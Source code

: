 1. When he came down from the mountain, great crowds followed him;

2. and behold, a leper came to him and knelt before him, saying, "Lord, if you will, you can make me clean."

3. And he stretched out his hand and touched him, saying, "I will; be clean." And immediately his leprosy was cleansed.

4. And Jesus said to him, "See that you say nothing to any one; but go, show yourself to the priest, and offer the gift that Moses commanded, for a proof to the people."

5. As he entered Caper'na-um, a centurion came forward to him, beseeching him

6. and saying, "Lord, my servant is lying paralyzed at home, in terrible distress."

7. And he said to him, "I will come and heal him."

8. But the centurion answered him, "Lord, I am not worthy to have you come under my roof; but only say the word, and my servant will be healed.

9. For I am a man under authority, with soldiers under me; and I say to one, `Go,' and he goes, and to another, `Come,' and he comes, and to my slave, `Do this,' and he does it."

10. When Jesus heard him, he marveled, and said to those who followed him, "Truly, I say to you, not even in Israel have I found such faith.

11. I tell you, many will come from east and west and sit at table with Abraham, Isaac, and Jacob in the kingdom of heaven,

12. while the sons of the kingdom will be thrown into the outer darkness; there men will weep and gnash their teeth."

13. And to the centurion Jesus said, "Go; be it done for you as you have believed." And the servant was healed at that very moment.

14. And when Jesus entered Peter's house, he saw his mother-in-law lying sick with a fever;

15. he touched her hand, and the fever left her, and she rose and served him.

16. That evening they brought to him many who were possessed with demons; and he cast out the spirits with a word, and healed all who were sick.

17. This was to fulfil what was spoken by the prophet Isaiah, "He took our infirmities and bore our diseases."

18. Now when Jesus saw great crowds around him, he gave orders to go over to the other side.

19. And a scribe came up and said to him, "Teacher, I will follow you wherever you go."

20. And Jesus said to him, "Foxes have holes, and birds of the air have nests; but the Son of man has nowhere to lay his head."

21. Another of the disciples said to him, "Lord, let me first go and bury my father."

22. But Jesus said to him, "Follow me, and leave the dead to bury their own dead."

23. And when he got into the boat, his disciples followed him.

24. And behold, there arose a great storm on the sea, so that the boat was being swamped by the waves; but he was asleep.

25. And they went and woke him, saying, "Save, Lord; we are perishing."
* * *
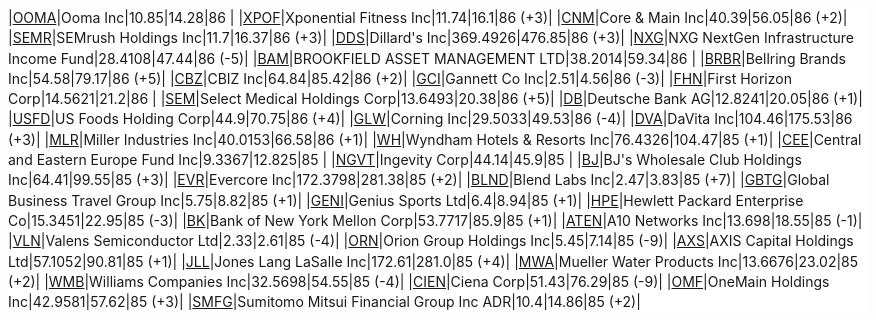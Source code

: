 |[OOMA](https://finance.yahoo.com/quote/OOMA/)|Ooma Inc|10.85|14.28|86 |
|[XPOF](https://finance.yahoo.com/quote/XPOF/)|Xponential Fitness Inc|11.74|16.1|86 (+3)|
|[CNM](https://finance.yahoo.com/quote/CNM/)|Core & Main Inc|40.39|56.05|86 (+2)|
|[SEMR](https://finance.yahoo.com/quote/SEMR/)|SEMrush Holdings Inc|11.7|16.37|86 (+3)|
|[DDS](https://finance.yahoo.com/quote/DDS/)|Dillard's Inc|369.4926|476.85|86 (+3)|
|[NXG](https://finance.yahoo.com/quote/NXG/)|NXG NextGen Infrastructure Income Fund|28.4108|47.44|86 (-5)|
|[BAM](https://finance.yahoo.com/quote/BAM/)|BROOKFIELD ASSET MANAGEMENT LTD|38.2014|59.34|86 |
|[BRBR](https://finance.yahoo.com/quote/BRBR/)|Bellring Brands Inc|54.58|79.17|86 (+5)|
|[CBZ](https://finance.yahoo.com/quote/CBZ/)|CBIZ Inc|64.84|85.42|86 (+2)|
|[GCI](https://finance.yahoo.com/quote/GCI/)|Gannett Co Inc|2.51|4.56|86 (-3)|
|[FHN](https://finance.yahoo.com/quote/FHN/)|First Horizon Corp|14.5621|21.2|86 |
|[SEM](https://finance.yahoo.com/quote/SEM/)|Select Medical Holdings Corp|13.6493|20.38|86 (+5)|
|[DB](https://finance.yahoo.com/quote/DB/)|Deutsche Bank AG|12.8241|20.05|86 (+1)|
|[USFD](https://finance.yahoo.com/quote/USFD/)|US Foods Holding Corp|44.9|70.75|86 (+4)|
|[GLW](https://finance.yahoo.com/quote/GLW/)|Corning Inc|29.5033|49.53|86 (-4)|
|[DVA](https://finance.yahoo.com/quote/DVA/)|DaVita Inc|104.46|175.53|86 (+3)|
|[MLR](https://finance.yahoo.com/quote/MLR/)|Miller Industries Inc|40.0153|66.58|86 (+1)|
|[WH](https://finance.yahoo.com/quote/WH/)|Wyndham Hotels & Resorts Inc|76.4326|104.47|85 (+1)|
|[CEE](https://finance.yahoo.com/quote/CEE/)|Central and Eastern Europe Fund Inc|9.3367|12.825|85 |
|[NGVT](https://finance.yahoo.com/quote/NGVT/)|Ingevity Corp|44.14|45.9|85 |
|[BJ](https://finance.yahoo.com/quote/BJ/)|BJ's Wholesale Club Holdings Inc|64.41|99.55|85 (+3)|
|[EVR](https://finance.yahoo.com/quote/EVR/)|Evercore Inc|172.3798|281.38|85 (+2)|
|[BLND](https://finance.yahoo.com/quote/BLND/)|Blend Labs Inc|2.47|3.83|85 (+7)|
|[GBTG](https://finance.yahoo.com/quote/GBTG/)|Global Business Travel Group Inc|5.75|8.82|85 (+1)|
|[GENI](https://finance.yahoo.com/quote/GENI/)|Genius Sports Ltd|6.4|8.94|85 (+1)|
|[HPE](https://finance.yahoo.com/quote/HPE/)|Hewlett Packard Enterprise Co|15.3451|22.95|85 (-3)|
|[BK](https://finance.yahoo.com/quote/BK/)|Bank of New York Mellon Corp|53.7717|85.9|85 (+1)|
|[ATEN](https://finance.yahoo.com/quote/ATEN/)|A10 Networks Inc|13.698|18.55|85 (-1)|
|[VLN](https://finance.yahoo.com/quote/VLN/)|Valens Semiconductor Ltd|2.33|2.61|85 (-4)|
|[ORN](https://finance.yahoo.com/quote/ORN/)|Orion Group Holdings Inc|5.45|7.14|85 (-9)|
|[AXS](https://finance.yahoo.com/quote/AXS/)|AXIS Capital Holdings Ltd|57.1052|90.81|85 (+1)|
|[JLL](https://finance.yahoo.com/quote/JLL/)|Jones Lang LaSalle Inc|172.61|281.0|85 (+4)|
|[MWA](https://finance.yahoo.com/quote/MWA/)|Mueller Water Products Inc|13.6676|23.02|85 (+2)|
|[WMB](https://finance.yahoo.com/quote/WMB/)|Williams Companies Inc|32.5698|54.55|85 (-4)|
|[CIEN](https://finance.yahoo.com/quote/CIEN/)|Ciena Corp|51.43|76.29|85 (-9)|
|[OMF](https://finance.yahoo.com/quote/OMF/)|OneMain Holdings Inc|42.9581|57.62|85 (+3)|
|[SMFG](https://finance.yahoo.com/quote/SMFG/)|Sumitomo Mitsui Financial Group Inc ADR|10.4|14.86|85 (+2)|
* * *
> **The problem**: Copy, from the material, each line that holds the string "hand".

> **Solution**:
3. And he stretched out his hand and touched him, saying, "I will; be clean." And immediately his leprosy was cleansed.
15. he touched her hand, and the fever left her, and she rose and served him.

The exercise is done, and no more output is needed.